## What you will do
Your response needs to be the data below, retyped exactly.

**** Data for processing ****

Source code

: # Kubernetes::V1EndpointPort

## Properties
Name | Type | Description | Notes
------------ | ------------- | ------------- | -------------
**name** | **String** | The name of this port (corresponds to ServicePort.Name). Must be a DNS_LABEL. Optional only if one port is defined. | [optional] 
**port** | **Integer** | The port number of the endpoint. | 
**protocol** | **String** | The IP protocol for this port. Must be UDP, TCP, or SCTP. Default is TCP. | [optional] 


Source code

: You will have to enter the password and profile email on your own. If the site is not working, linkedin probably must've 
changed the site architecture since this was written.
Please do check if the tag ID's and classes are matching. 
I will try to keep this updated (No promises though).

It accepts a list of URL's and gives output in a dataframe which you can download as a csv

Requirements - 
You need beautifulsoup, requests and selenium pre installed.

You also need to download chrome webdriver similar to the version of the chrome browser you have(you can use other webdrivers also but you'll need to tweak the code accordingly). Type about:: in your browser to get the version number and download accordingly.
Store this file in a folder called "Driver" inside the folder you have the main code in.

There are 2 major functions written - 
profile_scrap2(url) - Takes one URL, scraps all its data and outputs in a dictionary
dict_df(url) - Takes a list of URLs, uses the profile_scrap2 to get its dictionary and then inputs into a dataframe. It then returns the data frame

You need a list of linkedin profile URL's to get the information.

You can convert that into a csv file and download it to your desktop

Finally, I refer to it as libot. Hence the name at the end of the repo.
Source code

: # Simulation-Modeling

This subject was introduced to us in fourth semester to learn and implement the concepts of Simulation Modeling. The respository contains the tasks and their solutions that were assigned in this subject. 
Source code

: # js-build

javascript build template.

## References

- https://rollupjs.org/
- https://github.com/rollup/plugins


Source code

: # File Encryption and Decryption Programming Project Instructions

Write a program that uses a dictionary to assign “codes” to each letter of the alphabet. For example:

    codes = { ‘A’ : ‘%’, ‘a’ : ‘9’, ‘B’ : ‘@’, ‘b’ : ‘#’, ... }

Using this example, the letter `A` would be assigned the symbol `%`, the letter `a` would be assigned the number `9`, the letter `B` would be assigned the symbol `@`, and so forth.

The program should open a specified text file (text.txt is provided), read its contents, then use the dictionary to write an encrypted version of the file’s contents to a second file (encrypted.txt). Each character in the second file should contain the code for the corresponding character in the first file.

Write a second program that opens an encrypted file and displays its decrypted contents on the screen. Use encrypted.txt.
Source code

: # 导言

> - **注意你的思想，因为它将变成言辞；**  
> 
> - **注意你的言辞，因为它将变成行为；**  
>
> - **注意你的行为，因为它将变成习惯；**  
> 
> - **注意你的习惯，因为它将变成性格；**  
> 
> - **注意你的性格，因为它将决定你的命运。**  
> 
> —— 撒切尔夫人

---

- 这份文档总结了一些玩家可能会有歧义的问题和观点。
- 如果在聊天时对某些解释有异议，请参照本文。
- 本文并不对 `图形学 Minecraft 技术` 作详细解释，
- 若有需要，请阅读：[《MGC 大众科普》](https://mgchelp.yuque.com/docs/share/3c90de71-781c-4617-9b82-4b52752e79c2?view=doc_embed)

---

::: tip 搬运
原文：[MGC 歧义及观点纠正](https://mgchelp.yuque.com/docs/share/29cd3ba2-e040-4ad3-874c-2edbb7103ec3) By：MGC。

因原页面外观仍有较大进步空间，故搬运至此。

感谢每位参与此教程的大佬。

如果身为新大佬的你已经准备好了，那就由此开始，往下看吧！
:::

****

## Output for this task
Source code

: # Kubernetes::V1EndpointPort

## Properties
Name | Type | Description | Notes
------------ | ------------- | ------------- | -------------
**name** | **String** | The name of this port (corresponds to ServicePort.Name). Must be a DNS_LABEL. Optional only if one port is defined. | [optional] 
**port** | **Integer** | The port number of the endpoint. | 
**protocol** | **String** | The IP protocol for this port. Must be UDP, TCP, or SCTP. Default is TCP. | [optional] 


Source code

: You will have to enter the password and profile email on your own. If the site is not working, linkedin probably must've 
changed the site architecture since this was written.
Please do check if the tag ID's and classes are matching. 
I will try to keep this updated (No promises though).

It accepts a list of URL's and gives output in a dataframe which you can download as a csv

Requirements - 
You need beautifulsoup, requests and selenium pre installed.

You also need to download chrome webdriver similar to the version of the chrome browser you have(you can use other webdrivers also but you'll need to tweak the code accordingly). Type about:: in your browser to get the version number and download accordingly.
Store this file in a folder called "Driver" inside the folder you have the main code in.

There are 2 major functions written - 
profile_scrap2(url) - Takes one URL, scraps all its data and outputs in a dictionary
dict_df(url) - Takes a list of URLs, uses the profile_scrap2 to get its dictionary and then inputs into a dataframe. It then returns the data frame

You need a list of linkedin profile URL's to get the information.

You can convert that into a csv file and download it to your desktop

Finally, I refer to it as libot. Hence the name at the end of the repo.
Source code

: # Simulation-Modeling

This subject was introduced to us in fourth semester to learn and implement the concepts of Simulation Modeling. The respository contains the tasks and their solutions that were assigned in this subject. 
Source code

: # js-build

javascript build template.

## References

- https://rollupjs.org/
- https://github.com/rollup/plugins


Source code

: # File Encryption and Decryption Programming Project Instructions

Write a program that uses a dictionary to assign “codes” to each letter of the alphabet. For example:

    codes = { ‘A’ : ‘%’, ‘a’ : ‘9’, ‘B’ : ‘@’, ‘b’ : ‘#’, ... }

Using this example, the letter `A` would be assigned the symbol `%`, the letter `a` would be assigned the number `9`, the letter `B` would be assigned the symbol `@`, and so forth.

The program should open a specified text file (text.txt is provided), read its contents, then use the dictionary to write an encrypted version of the file’s contents to a second file (encrypted.txt). Each character in the second file should contain the code for the corresponding character in the first file.

Write a second program that opens an encrypted file and displays its decrypted contents on the screen. Use encrypted.txt.
Source code

: # 导言

> - **注意你的思想，因为它将变成言辞；**  
> 
> - **注意你的言辞，因为它将变成行为；**  
>
> - **注意你的行为，因为它将变成习惯；**  
> 
> - **注意你的习惯，因为它将变成性格；**  
> 
> - **注意你的性格，因为它将决定你的命运。**  
> 
> —— 撒切尔夫人

---

- 这份文档总结了一些玩家可能会有歧义的问题和观点。
- 如果在聊天时对某些解释有异议，请参照本文。
- 本文并不对 `图形学 Minecraft 技术` 作详细解释，
- 若有需要，请阅读：[《MGC 大众科普》](https://mgchelp.yuque.com/docs/share/3c90de71-781c-4617-9b82-4b52752e79c2?view=doc_embed)

---

::: tip 搬运
原文：[MGC 歧义及观点纠正](https://mgchelp.yuque.com/docs/share/29cd3ba2-e040-4ad3-874c-2edbb7103ec3) By：MGC。

因原页面外观仍有较大进步空间，故搬运至此。

感谢每位参与此教程的大佬。

如果身为新大佬的你已经准备好了，那就由此开始，往下看吧！
:::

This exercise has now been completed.